Does anyone else agree?

-- Sam Hassall (samhassall@aol.com), December 20, 2001

Answers

With 5 years of development, the Elan 7 should be superior to the Elan II. But Canon, in their infinite wisdom, produced a Camera with less low light focusing capability (as per Philip Greenspun) than its predecessor. Canon also cheaped out on the focus assist light.

In low light, if you want to use an external flash all the time (or have the flash mounted just to use the focus assist light), then assuming all your subjects are within range of the assist light, then problem solved. If you want to take available light photos with fast film and fast lenses, the Elan II is better.

-- Kenneth Katz (socks@bestweb.net), December 20, 2001.


In good light, the Elan 7E focuses slightly faster than both my A2 and Elan. With a slow zoom, the Elan 7E and A2 can lock on distant low contrast objects like white clouds without a hitch. The Elan often searches and fails to get a lock. As light gets dimmer, the Elan 7E's performance begins to waver and the Elan and A2 pull ahead due to their near-infrared AF assist lights. Once outside the Elan's AF assist light range (25-30 feet), the Elan 7E is better at low light AF than the Elan. The, A2--even with a disabled AF assist light--is noticeably better at low light AF than the Elan 7E.

In all fairness, if there is enough light to hand hold the Elan 7E for available light photos, AF works fine. Last night I shot a couple rolls of Provia at the Honolulu City Lights Christmas Display. I used the Elan 7E and EF 28-105 3.5-4.5 USM on a Bogan tripod.

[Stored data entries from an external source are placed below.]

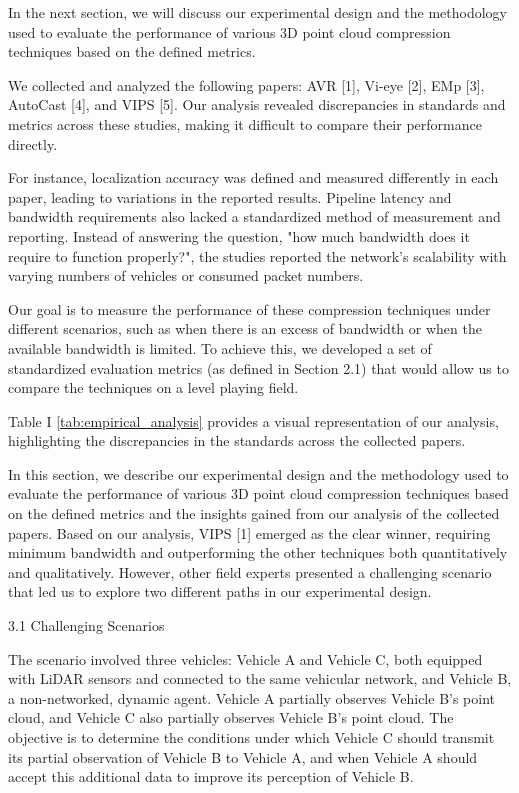 \documentclass[conference]{IEEEtran}
\begin{document}
In the next section, we will discuss our experimental design and the methodology used to evaluate the performance of various 3D point cloud compression techniques based on the defined metrics.

We collected and analyzed the following papers: AVR [1], Vi-eye [2], EMp [3], AutoCast [4], and VIPS [5]. Our analysis revealed discrepancies in standards and metrics across these studies, making it difficult to compare their performance directly.

For instance, localization accuracy was defined and measured differently in each paper, leading to variations in the reported results. Pipeline latency and bandwidth requirements also lacked a standardized method of measurement and reporting. Instead of answering the question, "how much bandwidth does it require to function properly?", the studies reported the network's scalability with varying numbers of vehicles or consumed packet numbers.

Our goal is to measure the performance of these compression techniques under different scenarios, such as when there is an excess of bandwidth or when the available bandwidth is limited. To achieve this, we developed a set of standardized evaluation metrics (as defined in Section 2.1) that would allow us to compare the techniques on a level playing field.

Table I \ref{tab:empirical_analysis} provides a visual representation of our analysis, highlighting the discrepancies in the standards across the collected papers.

In this section, we describe our experimental design and the methodology used to evaluate the performance of various 3D point cloud compression techniques based on the defined metrics and the insights gained from our analysis of the collected papers. Based on our analysis, VIPS [1] emerged as the clear winner, requiring minimum bandwidth and outperforming the other techniques both quantitatively and qualitatively. However, other field experts presented a challenging scenario that led us to explore two different paths in our experimental design.

3.1 Challenging Scenarios

The scenario involved three vehicles: Vehicle A and Vehicle C, both equipped with LiDAR sensors and connected to the same vehicular network, and Vehicle B, a non-networked, dynamic agent. Vehicle A partially observes Vehicle B's point cloud, and Vehicle C also partially observes Vehicle B's point cloud. The objective is to determine the conditions under which Vehicle C should transmit its partial observation of Vehicle B to Vehicle A, and when Vehicle A should accept this additional data to improve its perception of Vehicle B.
\end{document}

My shutter speeds ranged from 20 seconds to 1/15 second at F3.5-F8. Although it was too dark to consider handholding, AF never failed once. I didn't use an AF assist light.

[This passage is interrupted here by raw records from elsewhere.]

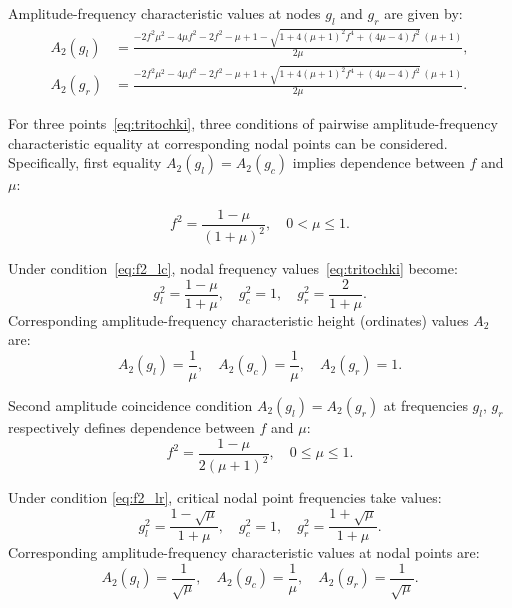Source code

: \documentclass[12pt, a4paper]{article}
\begin{document}
	Amplitude-frequency characteristic values at nodes $g_l$ and $g_r$ are given by:
	\begin{align}
		A_2(g_l) &= \frac{-2 f^{2} \mu^{2}-4 \mu f^{2}-2 f^{2}-\mu+1-\sqrt{1+4 \left(\mu +1\right)^{2} f^{4}+\left(4 \mu-4\right) f^{2}}\, \left(\mu+1\right)}{2 \mu}, \\
		A_2(g_r) &= \frac{-2 f^{2} \mu^{2}-4 \mu f^{2}-2 f^{2}-\mu+1+\sqrt{1+4 \left(\mu +1\right)^{2} f^{4}+\left(4 \mu-4\right) f^{2}}\, \left(\mu+1\right)}{2 \mu}.
	\end{align}
	
	For three points~\eqref{eq:tritochki}, three conditions of pairwise amplitude-frequency characteristic equality at corresponding nodal points can be considered. Specifically, first equality $A_2(g_l)=A_2(g_c)$ implies dependence between $f$ and $\mu$:
	
	\begin{equation}
		f^2 = \frac{1-\mu}{(1+\mu)^2}, \quad 0 < \mu \le 1.
		\label{eq:f2_lc}
	\end{equation}
	
	Under condition~\eqref{eq:f2_lc}, nodal frequency values~\eqref{eq:tritochki} become:
	\begin{equation}
		g_l^2 = \frac{1-\mu}{1+\mu}, \quad 
		g_c^2 = 1, \quad 
		g_r^2 = \frac{2}{1+\mu}.
	\end{equation}
	Corresponding amplitude-frequency characteristic height (ordinates) values $A_2$ are:
	\begin{equation}
		A_2(g_l) = \frac{1}{\mu}, \quad A_2(g_c) = \frac{1}{\mu}, \quad A_2(g_r) = 1.
	\end{equation}
	
	Second amplitude coincidence condition $A_2(g_l)=A_2(g_r)$ at frequencies $g_l$, $g_r$ respectively defines dependence between $f$ and $\mu$:
	\begin{equation}
		f^2 = \frac{1-\mu}{2(\mu+1)^2}, \quad 0 \le \mu \le 1.
		\label{eq:f2_lr}
	\end{equation}
	
	Under condition \eqref{eq:f2_lr}, critical nodal point frequencies take values:
	\begin{equation}
		g_l^2 = \frac{1-\sqrt{\mu}}{1+\mu}, \quad
		g_c^2 = 1, \quad
		g_r^2 = \frac{1+\sqrt{\mu}}{1+\mu}.
	\end{equation}
	Corresponding amplitude-frequency characteristic values at nodal points are:
	\begin{equation}
		A_2(g_l) = \frac{1}{\sqrt{\mu}}, \quad 
		A_2(g_c) = \frac{1}{\mu}, \quad 
		A_2(g_r) = \frac{1}{\sqrt{\mu}}.
	\end{equation}
	
\end{document}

With the AF assist light of the 420EX Speedlite, low light AF performance of the Elan 7E is as good as or better than the Elan or A2 (I don't have an Elan II to compare it to).

-- Puppy Face (doggieface@aol.com), December 20, 2001.


In this post, I broke my own rule by commenting on equipment I don’t own or have extensively used. Philip was under whelmed by the Elan 7’s low light AF capability, and continued his negative comments when he reviewed the N80 (that the N80 focused reliably in low light unlike the Elan 7).

The question was, is the white AF light redundant when you attach a flash. The answer would be yes.

The post continues with: “when you are operating in light conditions low enough to need focus assist, you are likely to be using a flash anyway”. This statement would only be true if when shooting available light, using fast glass and fast film, you can reliably AF. Philip had problems doing this with the Elan 7. I know the Elan II would perform well, with or without its focus assist.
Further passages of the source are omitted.